Three-dimensional Versus Two-dimensional Laparoscopic Bariatric Surgery: A Systematic Review and Meta-analysis

This meta-analysis is the first to investigate the potential advantages of 3D over 2D laparoscopy for bariatric surgery. In our study, we included trials that compared two video systems for SG [10, 12, 14] and GB [2, 10, 11, 13, 14] procedures. 3D laparoscopy resulted in a significant reduction in the operative time and length of hospital stay among patients undergoing bariatric surgery.

The duration of the surgical procedure influences the risk of rhabdomyolysis, which increases with prolonged immobilization [16]. A shorter duration of surgical procedures decreases the exposure of patients with obesity to anesthetics and the rate of pulmonary complications, including pulmonary embolism secondary to deep vein thrombosis. In fact, prolonged surgery duration and immobilization are independent predictors of postoperative lung diseases, such as atelectasis, pneumonia, pulmonary embolism, and respiratory failure [17, 18]. Prolonged postoperative hospital stay increases hospital costs and the risk of infections and is a predictor of readmission in patients undergoing bariatric surgery [19,20,21].

These results are consistent with those of other previously published meta-analyses or trials investigating the efficacy of 3D and 2D laparoscopies. Cheng et al. [3] observed a shorter duration for surgical procedures in patients undergoing cholecystectomy, prostatectomy, or digestive surgery using a 3D video system. In addition, a randomized controlled trial comparing colon cancer resection performed using 3D and 2D laparoscopies found advantages only in terms of the duration of the surgical procedure in the 3D group, with no observed differences in the length of postoperative hospital stay between the two groups [22].

In the present study, the operative time was significantly shorter in patients undergoing one anastomosis gastric bypass [10] and RYGB [2, 11, 13, 14] with 3D laparoscopy, while there was no statistical difference between the two video systems in patients undergoing SG [10, 14]. This result can be attributed to the fact that the use of 3D may be of little importance in simple tasks, but can increase task efficiency, particularly during the execution of difficult surgical tasks [23], such as suturing and knotting [10, 24]. Indeed, during Roux-en-Y gastric bypass surgery, hand-sewing gastrojejunal anastomosis requires great skill and involves complex interactions between planes [13].
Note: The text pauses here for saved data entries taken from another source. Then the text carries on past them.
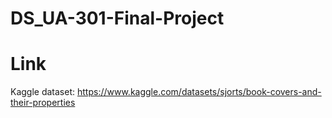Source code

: # DS_UA-301-Final-Project




# Link
Kaggle dataset: https://www.kaggle.com/datasets/sjorts/book-covers-and-their-properties
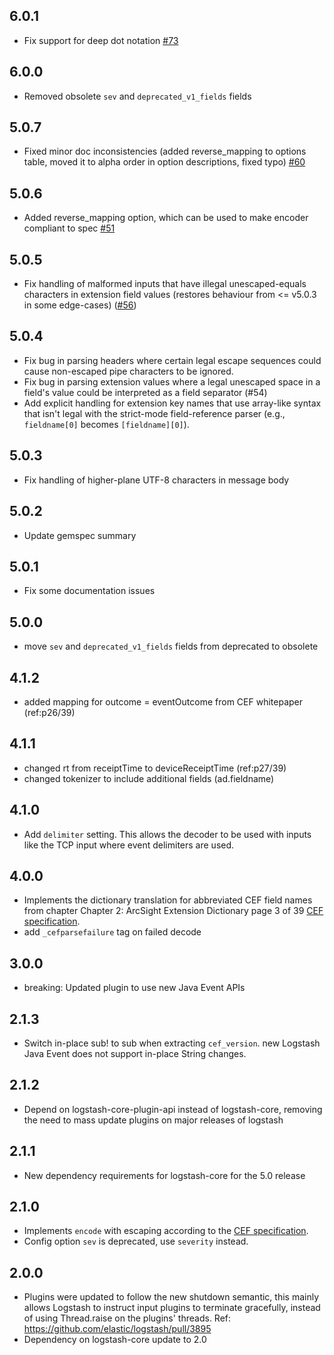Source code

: ## 6.0.1
 - Fix support for deep dot notation [#73](https://github.com/logstash-plugins/logstash-codec-cef/pull/73)

## 6.0.0
 - Removed obsolete `sev` and `deprecated_v1_fields` fields

## 5.0.7
  - Fixed minor doc inconsistencies (added reverse_mapping to options table, moved it to alpha order in option descriptions, fixed typo)
  [#60](https://github.com/logstash-plugins/logstash-codec-cef/pull/60)

## 5.0.6
  - Added reverse_mapping option, which can be used to make encoder compliant to spec [#51](https://github.com/logstash-plugins/logstash-codec-cef/pull/51)

## 5.0.5
 - Fix handling of malformed inputs that have illegal unescaped-equals characters in extension field values (restores behaviour from <= v5.0.3 in some edge-cases) ([#56](https://github.com/logstash-plugins/logstash-codec-cef/issues/56))

## 5.0.4
 - Fix bug in parsing headers where certain legal escape sequences could cause non-escaped pipe characters to be ignored.
 - Fix bug in parsing extension values where a legal unescaped space in a field's value could be interpreted as a field separator (#54)
 - Add explicit handling for extension key names that use array-like syntax that isn't legal with the strict-mode field-reference parser (e.g., `fieldname[0]` becomes `[fieldname][0]`).

## 5.0.3
 - Fix handling of higher-plane UTF-8 characters in message body

## 5.0.2
  - Update gemspec summary

## 5.0.1
  - Fix some documentation issues

## 5.0.0
 - move `sev` and `deprecated_v1_fields` fields from deprecated to obsolete

## 4.1.2
 - added mapping for outcome = eventOutcome from CEF whitepaper (ref:p26/39)

## 4.1.1
 - changed rt from receiptTime to deviceReceiptTime (ref:p27/39)
 - changed tokenizer to include additional fields (ad.fieldname)

## 4.1.0
 - Add `delimiter` setting. This allows the decoder to be used with inputs like the TCP input where event delimiters are used.

## 4.0.0
 - Implements the dictionary translation for abbreviated CEF field names from chapter Chapter 2: ArcSight Extension Dictionary page 3 of 39 [CEF specification](https://protect724.hp.com/docs/DOC-1072).
 - add `_cefparsefailure` tag on failed decode

## 3.0.0
 - breaking: Updated plugin to use new Java Event APIs

## 2.1.3
 - Switch in-place sub! to sub when extracting `cef_version`. new Logstash Java Event does not support in-place String changes.

## 2.1.2
 - Depend on logstash-core-plugin-api instead of logstash-core, removing the need to mass update plugins on major releases of logstash

## 2.1.1
 - New dependency requirements for logstash-core for the 5.0 release

## 2.1.0
 - Implements `encode` with escaping according to the [CEF specification](https://protect724.hp.com/docs/DOC-1072).
 - Config option `sev` is deprecated, use `severity` instead.

## 2.0.0
 - Plugins were updated to follow the new shutdown semantic, this mainly allows Logstash to instruct input plugins to terminate gracefully,
   instead of using Thread.raise on the plugins' threads. Ref: https://github.com/elastic/logstash/pull/3895
 - Dependency on logstash-core update to 2.0
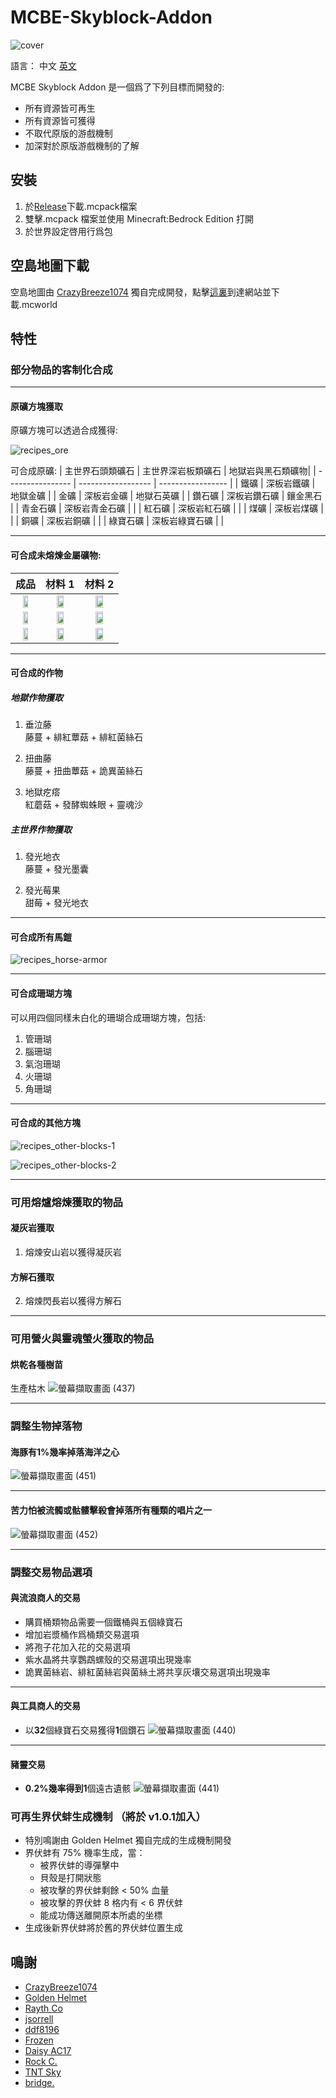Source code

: # MCBE-Skyblock-Addon

![cover](../src/cover.png)

語言：
中文 [英文](../README.md)

MCBE Skyblock Addon 是一個爲了下列目標而開發的:

- 所有資源皆可再生
- 所有資源皆可獲得
- 不取代原版的游戲機制
- 加深對於原版游戲機制的了解

## 安裝

1. 於[Release](https://github.com/TimothyGrass/MCBE-Skyblock-Addon/releases)下載.mcpack檔案
2. 雙擊.mcpack 檔案並使用 Minecraft:Bedrock Edition 打開
3. 於世界設定啓用行爲包

## 空島地圖下載

空島地圖由 [CrazyBreeze1074](https://github.com/Breeze1074) 獨自完成開發，點擊[這裏](https://github.com/Breeze1074/VoidWorld_v0)到達網站並下載.mcworld

## 特性

### 部分物品的客制化合成

---

#### 原礦方塊獲取

原礦方塊可以透過合成獲得:

![recipes_ore](../src/recipes_ore.png)

可合成原礦:
| 主世界石頭類礦石 | 主世界深岩板類礦石 | 地獄岩與黑石類礦物|
| ---------------- | ------------------ | ----------------- |
| 鐵礦             | 深板岩鐵礦         | 地獄金礦          |
| 金礦             | 深板岩金礦         | 地獄石英礦        |
| 鑽石礦           | 深板岩鑽石礦       | 鑲金黑石          |
| 青金石礦         | 深板岩青金石礦     |                   |
| 紅石礦           | 深板岩紅石礦       |                   |
| 煤礦             | 深板岩煤礦         |                   |
| 銅礦             | 深板岩銅礦         |                   |
| 綠寶石礦         | 深板岩綠寶石礦     |                   |

---

#### 可合成未熔煉金屬礦物:

| 成品          | 材料 1                 | 材料 2                |
| :-----------: | :--------------------: | :-------------------: |
| <img src="../src/raw_iron_ore.png" width="50%;"> | <img src="../src/iron_ingot.png" width="50%;"> | <img src="../src/quartz.png" width="50%;"> |
| <img src="../src/raw_gold_ore.png" width="50%;"> | <img src="../src/gold_ingot.png" width="50%;"> | <img src="../src/quartz.png" width="50%;"> |
| <img src="../src/raw_copper_ore.png" width="50%;"> | <img src="../src/copper_ingot.png" width="50%;"> | <img src="../src/quartz.png" width="50%;"> |

---

#### 可合成的作物

##### 地獄作物獲取

1. 垂泣藤  
藤蔓 + 緋紅蕈菇 + 緋紅菌絲石

2. 扭曲藤  
藤蔓 + 扭曲蕈菇 + 詭異菌絲石

3. 地獄疙瘩  
紅蘑菇 + 發酵蜘蛛眼 + 靈魂沙

##### 主世界作物獲取

1. 發光地衣  
藤蔓 + 發光墨囊

2. 發光莓果  
甜莓 + 發光地衣

---

#### 可合成所有馬鎧

![recipes_horse-armor](../src/recipes_horse-armor.png)

---

#### 可合成珊瑚方塊

可以用四個同樣未白化的珊瑚合成珊瑚方塊，包括:

1. 管珊瑚
2. 腦珊瑚
3. 氣泡珊瑚
4. 火珊瑚
5. 角珊瑚

---

#### 可合成的其他方塊

![recipes_other-blocks-1](../src/recipes_other-blocks-1.png)

![recipes_other-blocks-2](../src/recipes_other-blocks-2.png)

---

### 可用熔爐熔煉獲取的物品

#### 凝灰岩獲取

1. 熔煉安山岩以獲得凝灰岩

#### 方解石獲取

2. 熔煉閃長岩以獲得方解石

---

### 可用營火與靈魂螢火獲取的物品

#### 烘乾各種樹苗

生產枯木
![螢幕擷取畫面 (437)](../src/recipes_death-bush.png)

---

### 調整生物掉落物

#### 海豚有1%幾率掉落海洋之心

![螢幕擷取畫面 (451)](../src/drop-item_heart-of-the-sea.png)

---

#### 苦力怕被流髑或骷髏擊殺會掉落所有種類的唱片之一

![螢幕擷取畫面 (452)](../src/drop-item_disc.png)

---

### 調整交易物品選項

#### 與流浪商人的交易

- 購買桶類物品需要一個鐵桶與五個綠寶石
- 增加岩漿桶作爲桶類交易選項
- 將孢子花加入花的交易選項
- 紫水晶將共享鸚鵡螺殼的交易選項出現幾率
- 詭異菌絲岩、緋紅菌絲岩與菌絲土將共享灰壤交易選項出現幾率

---

#### 與工具商人的交易

- 以**32**個綠寶石交易獲得**1**個鑽石
![螢幕擷取畫面 (440)](../src/trade_emerald-to-diamond.png)

---

#### 豬靈交易

- **0.2%**幾率得到**1**個遠古遺骸
![螢幕擷取畫面 (441)](../src/trade_piglin-to-netherite.png)

### 可再生界伏蚌生成機制 （將於 v1.0.1加入）

- 特別鳴謝由 Golden Helmet 獨自完成的生成機制開發
- 界伏蚌有 75% 機率生成，當：
  - 被界伏蚌的導彈擊中
  - 貝殼是打開狀態
  - 被攻擊的界伏蚌剩餘 < 50% 血量
  - 被攻擊的界伏蚌 8 格内有 < 6 界伏蚌
  - 能成功傳送離開原本所處的坐標
- 生成後新界伏蚌將於舊的界伏蚌位置生成

## 鳴謝

- [CrazyBreeze1074](https://github.com/Breeze1074)
- [Golden Helmet](https://www.youtube.com/channel/UCcrW5iYh_4Z2pXZwu-vFUkw)
- [Rayth Co](https://github.com/RaythCo-Creations)
- [jsorrell](https://github.com/jsorrell)
- [ddf8196](https://github.com/ddf8196)
- [Frozen](https://space.bilibili.com/7543512)
- [Daisy AC17](https://space.bilibili.com/433369355)
- [Rock C.](https://github.com/rockclw)
- [TNT Sky](https://github.com/TNTsky)
- [bridge.](https://github.com/bridge-core/bridge.)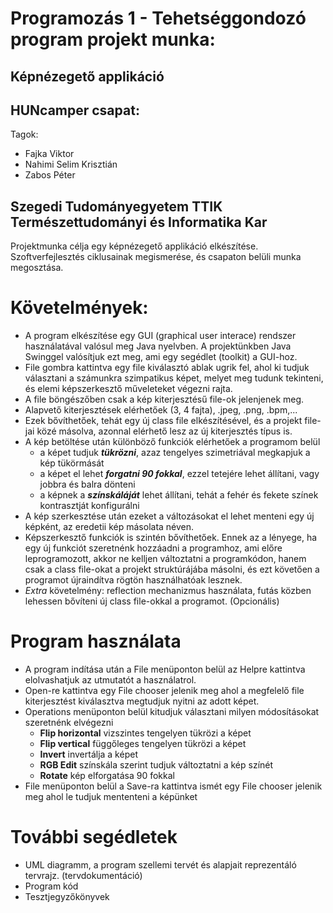# Programozás 1 - Tehetséggondozó program projekt munka:
## Képnézegető applikáció

## HUNcamper csapat:
Tagok:
- Fajka Viktor
- Nahimi Selim Krisztián
- Zabos Péter

## Szegedi Tudományegyetem TTIK Természettudományi és Informatika Kar

Projektmunka célja egy képnézegető applikáció elkészítése. Szoftverfejlesztés ciklusainak megismerése, és csapaton belüli munka megosztása.

# Követelmények:
- A program elkészítése egy GUI (graphical user interace) rendszer használatával valósul meg Java nyelvben. A projektünkben Java Swinggel valósítjuk ezt meg, ami egy segédlet (toolkit) a GUI-hoz.
- File gombra kattintva egy file kiválasztó ablak ugrik fel, ahol ki tudjuk választani a számunkra szimpatikus képet, melyet meg tudunk tekinteni, és elemi képszerkesztő műveleteket végezni rajta.
- A file böngészőben csak a kép kiterjesztésű file-ok jelenjenek meg.
- Alapvető kiterjesztések elérhetőek (3, 4 fajta), .jpeg, .png, .bpm,...
- Ezek bővíthetőek, tehát egy új class file elkészítésével, és a projekt file-jai közé másolva, azonnal elérhető lesz az új kiterjesztés típus is.
- A kép betöltése után különböző funkciók elérhetőek a programom belül
  - a képet tudjuk ***tükrözni***, azaz tengelyes szimetriával megkapjuk a kép tükörmását
  - a képet el lehet ***forgatni 90 fokkal***, ezzel tetejére lehet állítani, vagy jobbra és balra dönteni
  - a képnek a ***színskáláját*** lehet állítani, tehát a fehér és fekete színek kontrasztját konfigurálni
- A kép szerkesztése után ezeket a változásokat el lehet menteni egy új képként, az eredetii kép másolata néven.
- Képszerkesztő funkciók is szintén bővíthetőek. Ennek az a lényege, ha egy új funkciót szeretnénk hozzáadni a programhoz, ami előre leprogramozott, akkor ne kelljen változtatni a programkódon, hanem csak a class file-okat a projekt struktúrájába másolni, és ezt követően a programot újraindítva rögtön használhatóak lesznek.
- *Extra* követelmény: reflection mechanizmus használata, futás közben lehessen bővíteni új class file-okkal a programot. (Opcionális)

# Program használata
- A program indítása után a File menüponton belül az Helpre kattintva elolvashatjuk az utmutatót a használatrol. 
- Open-re kattintva egy File chooser jelenik meg ahol a megfelelő file kiterjesztést kiválasztva megtudjuk nyitni az adott képet.
- Operations menüponton belül kitudjuk választani milyen módosításokat szeretnénk elvégezni
  - **Flip horizontal** vizszintes tengelyen tükrözi a képet 
  - **Flip vertical** függőleges tengelyen tükrözi a képet
  - **Invert** invertálja a képet
  - **RGB Edit** színskála szerint tudjuk változtatni a kép színét
  - **Rotate** kép elforgatása 90 fokkal
- File menüponton belül a Save-ra kattintva ismét egy File chooser jelenik meg ahol le tudjuk mententeni a képünket

  

# További segédletek

- UML diagramm, a program szellemi tervét és alapjait reprezentáló tervrajz. (tervdokumentáció)
- Program kód
- Tesztjegyzőkönyvek


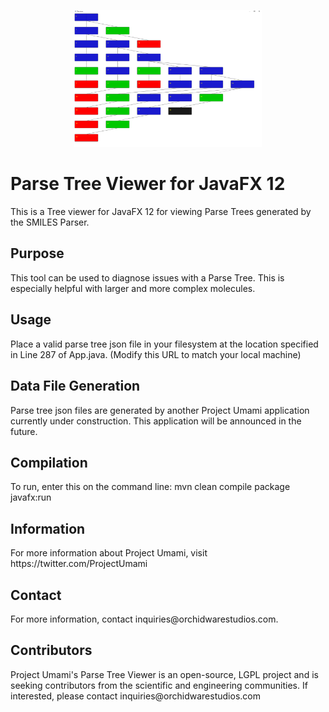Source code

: <p align="center">
  <img src="parsetree.PNG" width="300" title="Parse Tree Viewer">
</p>

<h1>Parse Tree Viewer for JavaFX 12</h1>
This is a Tree viewer for JavaFX 12 for viewing Parse Trees generated by the SMILES Parser.

<h2>Purpose</h2>
This tool can be used to diagnose issues with a Parse Tree.  This is especially helpful with larger and more complex molecules.

<h2>Usage</h2>
Place a valid parse tree json file in your filesystem at the location specified in Line 287 of App.java. (Modify this URL to match your local machine) 

<h2>Data File Generation</h2>
Parse tree json files are generated by another Project Umami application currently under construction.  This application will be announced in the future.

<h2>Compilation</h2>
To run, enter this on the command line: mvn clean compile package javafx:run

<h2>Information</h2>
For more information about Project Umami, visit https://twitter.com/ProjectUmami

<h2>Contact</h2>
For more information, contact inquiries@orchidwarestudios.com.

<h2>Contributors</h2>
Project Umami's Parse Tree Viewer is an open-source, LGPL project and is seeking contributors from the scientific and engineering communities. If interested, please contact inquiries@orchidwarestudios.com

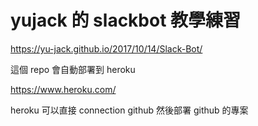 # yujack 的 slackbot 教學練習

https://yu-jack.github.io/2017/10/14/Slack-Bot/

這個 repo 會自動部署到 heroku

https://www.heroku.com/

heroku 可以直接 connection github
然後部署 github 的專案
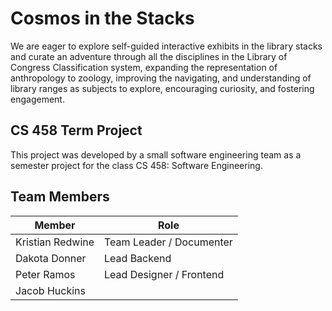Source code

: # Cosmos in the Stacks
We are eager to explore self-guided interactive exhibits in the library stacks and curate an adventure through all the disciplines in the Library of Congress Classification system, expanding the representation of anthropology to zoology, improving the navigating, and understanding of library ranges as subjects to explore, encouraging curiosity, and fostering engagement. 

## CS 458 Term Project
This project was developed by a small software engineering team as a semester project for the class CS 458: Software Engineering.

## Team Members
| **Member** | **Role** |
| ----------- | ----------- |
| Kristian Redwine | Team Leader / Documenter |
| Dakota Donner | Lead Backend |
| Peter Ramos | Lead Designer / Frontend |
| Jacob Huckins |  |
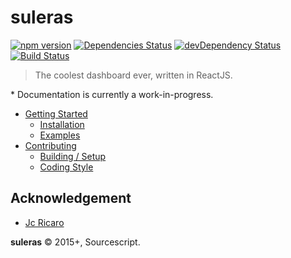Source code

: # suleras

[![npm version](http://img.shields.io/npm/v/suleras.svg?style=flat-square)](https://npmjs.org/package/suleras?style=flat-square) [![Dependencies Status](https://img.shields.io/david/sourcescript/suleras.svg?style=flat-square)](https://img.shields.io/david/sourcescript/suleras.svg?style=flat-square)
[![devDependency Status](https://img.shields.io/david/dev/sourcescript/suleras.svg?style=flat-square)](https://img.shields.io/david/dev/sourcescript/suleras.svg?style=flat-square) [![Build Status](https://img.shields.io/travis/sourcescript/suleras.svg?style=flat-square)](https://travis-ci.org/sourcescript/suleras?branch=master)

> The coolest dashboard ever, written in ReactJS.

\* Documentation is currently a work-in-progress.

- [Getting Started](docs/getting-started.md)
  - [Installation](docs/getting-started.md#installation)
  - [Examples](docs/getting-started.md#examples)
- [Contributing](docs/getting-started.md)
  - [Building / Setup](docs/getting-started.md#building-setup)
  - [Coding Style](docs/getting-started.md#coding-style)

## Acknowledgement
- [Jc Ricaro](https://github.com/jcricaro)

**suleras** © 2015+, Sourcescript.
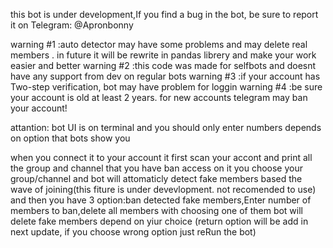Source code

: this bot is under development,If you find a bug in the bot, be sure to report it on Telegram: @Apronbonny

warning #1 :auto detector may have some problems and may delete real members . in future it will be rewrite in pandas librery and make your work easier and better
warning #2 :this code was made for selfbots and doesnt have any support from dev on regular bots
warning #3 :if your account has Two-step verification, bot may have problem for loggin
warning #4 :be sure your account is old at least 2 years. for new accounts telegram may ban your account!

attantion: bot UI is on terminal and you should only enter numbers depends on option that bots show you

when you connect it to your account it first scan your accont and print all the group and channel that you have ban access on it
you choose your group/channel and bot will attomaticly detect fake members based the wave of joining(this fiture is under devevlopment. not recomended to use)
and then you have 3 option:ban detected fake members,Enter number of members to ban,delete all members
with choosing one of them bot will delete fake members depend on yiur choice
(return option will be add in next update, if you choose wrong option just reRun the bot)
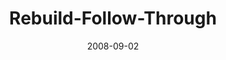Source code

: ---
layout: music 
title: "Rebuild-Follow-Through"
series: "Rebuild"
date: 2008-09-02 
description: "Setbacks are a part of following any vision. How we handle them determines whether or not we grow spiritually through those times of difficulty. In this talk, Chuck Mingo shares a few thoughts on how Nehemiah dealt with setbacks in his effort to rebuild the walls of Jerusalem."
audio: "http://s3.amazonaws.com/crossroadsaudiomessages/Rebuild_Week_3_Follow-through_8_31_08_Chuck_Mingo.mp3"
audio-duration: "41:07"
---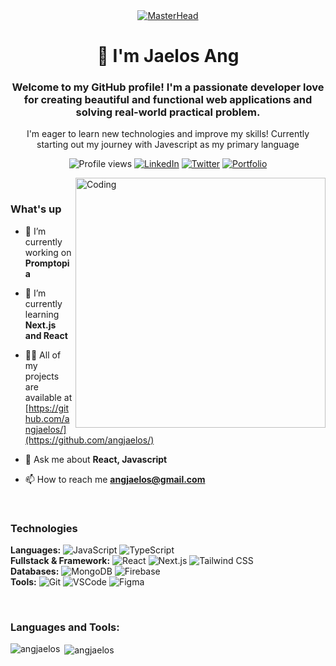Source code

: <div align="center">
  <a href="https://rishavchanda.io">
    <img src="https://cdn.dribbble.com/userupload/9530966/file/original-f6a6c5df77049ad5d1786ceb9835a042.jpg?resize=752x477" alt="MasterHead">
  </a>
</div>
<h1 align="center">👋 I'm Jaelos Ang</h1>
<h3 align="center">Welcome to my GitHub profile! I'm a passionate developer love for creating beautiful and functional web applications and solving real-world practical problem.</h3>

<p align="center">I'm eager to learn new technologies and improve my skills! Currently starting out my journey with Javescript as my primary language</p>

<p align="center">
  <img src="https://komarev.com/ghpvc/?username=angjaelos&color=brightgreen" alt="Profile views" />
  <a href="https://www.linkedin.com/in/angjaelos/"><img src="https://img.shields.io/badge/-LinkedIn-blue?style=flat&logo=Linkedin&logoColor=white" alt="LinkedIn"></a>
  <a href="https://twitter.com/angjaelos"><img src="https://img.shields.io/badge/-Twitter-blue?style=flat&logo=Twitter&logoColor=white" alt="Twitter"></a>
  <a href="https://angjaelos.vercel.app"><img src="https://img.shields.io/badge/-Portfolio-black?style=flat&logo=firefox&logoColor=white" alt="Portfolio"></a>
</p>

<img align="right" alt="Coding" width="400" src="https://mir-s3-cdn-cf.behance.net/project_modules/hd/06f21a161921919.63cd7887d0a70.gif">

</br>
<h3 align="left">What's up</h3>

- 🔭 I’m currently working on **Promptopia**

- 🌱 I’m currently learning **Next.js and React**

- 👨‍💻 All of my projects are available at [https://github.com/angjaelos/](https://github.com/angjaelos/)

- 💬 Ask me about **React, Javascript**

- 📫 How to reach me **angjaelos@gmail.com**
</br>

<h3 align="left">Technologies</h3>

**Languages:** ![JavaScript](https://img.shields.io/badge/-JavaScript-black?style=flat-square&logo=javascript) ![TypeScript](https://img.shields.io/badge/-TypeScript-007ACC?style=flat-square&logo=typescript)</br>
**Fullstack & Framework:** ![React](https://img.shields.io/badge/-React-black?style=flat-square&logo=react) ![Next.js](https://img.shields.io/badge/-Next.js-black?style=flat-square&logo=next.js) ![Tailwind CSS](https://img.shields.io/badge/-Tailwind%20CSS-38B2AC?style=flat-square&logo=tailwind-css)</br>
**Databases:** ![MongoDB](https://img.shields.io/badge/-MongoDB-black?style=flat-square&logo=mongodb) ![Firebase](https://img.shields.io/badge/-Firebase-black?style=flat-square&logo=firebase)</br>
**Tools:** ![Git](https://img.shields.io/badge/-Git-black?style=flat-square&logo=git) ![VSCode](https://img.shields.io/badge/-VS%20Code-black?style=flat-square&logo=visual-studio-code) ![Figma](https://img.shields.io/badge/-Figma-black?style=flat-square&logo=figma)

</br>
<h3 align="left">Languages and Tools:</h3>


<p><img align="left" src="https://github-readme-stats.vercel.app/api/top-langs?username=angjaelos&show_icons=true&locale=en&layout=compact" alt="angjaelos" /></p>

<p>&nbsp;<img align="center" src="https://github-readme-stats.vercel.app/api?username=angjaelos&show_icons=true&locale=en" alt="angjaelos" /></p>

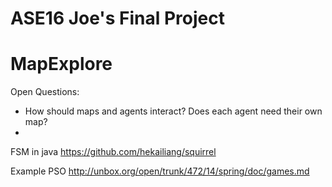 # ASE16 Joe's Final Project
# MapExplore



Open Questions:
* How should maps and agents interact?  Does each agent need their own map?
* 
FSM in java
https://github.com/hekailiang/squirrel

Example PSO
http://unbox.org/open/trunk/472/14/spring/doc/games.md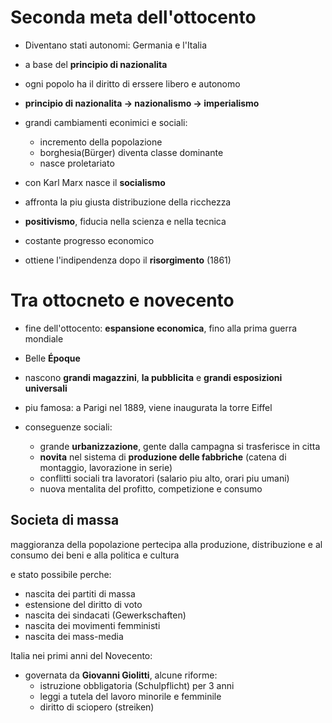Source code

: # Seconda meta dell'ottocento

- Diventano stati autonomi: Germania e l'Italia
- a base del **principio di nazionalita**
- ogni popolo ha il diritto di erssere libero e autonomo
- **principio di nazionalita -> nazionalismo -> imperialismo**
- grandi cambiamenti econimici e sociali:
	- incremento della popolazione
	- borghesia(Bürger) diventa classe dominante
	- nasce proletariato

- con Karl Marx nasce il **socialismo**
- affronta la piu giusta distribuzione della ricchezza

- **positivismo**, fiducia nella scienza e nella tecnica
- costante progresso economico

- ottiene l'indipendenza dopo il **risorgimento** (1861)


# Tra ottocneto e novecento
- fine dell'ottocento: **espansione economica**, fino alla prima guerra mondiale
- Belle **Époque**
- nascono **grandi magazzini**, **la pubblicita** e **grandi esposizioni universali**
- piu famosa: a Parigi nel 1889, viene inaugurata la torre Eiffel

- conseguenze sociali:
	- grande **urbanizzazione**, gente dalla campagna si trasferisce in citta
	- **novita** nel sistema di **produzione delle fabbriche** (catena di montaggio, lavorazione in serie)
	- conflitti sociali tra lavoratori (salario piu alto, orari piu umani)
	- nuova mentalita del profitto, competizione e consumo

## Societa di massa
maggioranza della popolazione pertecipa alla produzione, distribuzione e al consumo dei beni e alla politica e cultura

e stato possibile perche:
- nascita dei partiti di massa 
- estensione del diritto di voto
- nascita dei sindacati (Gewerkschaften)
- nascita dei movimenti femministi
- nascita dei mass-media

Italia nei primi anni del Novecento:
- governata da **Giovanni Giolitti**, alcune riforme:
	- istruzione obbligatoria (Schulpflicht) per 3 anni
	- leggi a tutela del lavoro minorile e femminile
	- diritto di sciopero (streiken)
Prolonged recovery can increase the risk of serious postoperative complications, such as hospital-acquired infections [25]. A significant reduction in postoperative hospitalization time was observed in patients undergoing GB. Two studies were evaluated in this setting. Mongelli et al. [2] found that operative time, longer in 2D group, was the only factor independently associated with a prolonged hospital stay. In the study of Padin et al. [14] the high complication rate (4.3% vs 0%) was perhaps the basis for the longer hospital stay of these patients. However, the statistical heterogeneity was high (I2 = 81%, P = 0.02) and it cannot be excluded that our findings were influenced by inherent bias and this constitutes a relevant limitation of the study.

The follow up was reported in four of the six included studies. Complications were observed during recovery and within 30 days of surgery in three studies. Only Martínez-Ubieto et al [12] reported a follow-up of 24 months. As follow up differs among the studies with limited description of the identification of complications, this is considered a further limitation of the study.

Owing to the limited number of complications in the included studies, a narrative synthesis of the results was performed. A high overall complication rate was reported by Martínez-Ubieto et al. [12] in both 2D and 3D groups (22% and 15%, respectively). This is probably due to the included non-surgical and Clavien-Dindo grade I and II complications and a longer follow up. Padin et al. [14] reported a reduction in complications in the 3D cohort compared with the 2D cohort, especially in patients operated on by novice surgeons. The experience of the surgeons performing the procedures may have influenced the study results. Laparoscopic surgeons require extensive experience to overcome the lack of depth perception. However, with experience, the operator becomes accustomed to 2D vision. Experienced laparoscopic surgeons do not require a stereoscopic view to perform simple tasks such as dividing the greater curvature ligaments or constructing the gastric tube during SG using linear staplers [10]. Furthermore, 3D laparoscopy appears to help novice surgeons in reducing complications [14]. Although surgeons are largely skilled in laparoscopic bariatric procedures, there was a limited information on previous experience with 3D system. The surgical team performed more than 100 laparoscopic procedures using 3D laparoscopy in the study of Gabrielli et al. [11]. In contrast, very few or no procedures have been performed in other studies [10, 14]. Despite the surgical team/surgeon was the same for both groups (2D vs 3D) in each included study, surgical background may have a not negligible impact on our findings.

3D laparoscopy may have some disadvantages. The stereoscopic effect may cause headache, nausea and eye strain [26,27,28]. The operating team also must wear polarized glasses to view the screen in 3D with potential inconveniences. Moreover, the benefits of 3D vision such as better depth perception, image quality and spatial orientation may have a limited impact for experienced and skilled laparoscopic surgeons.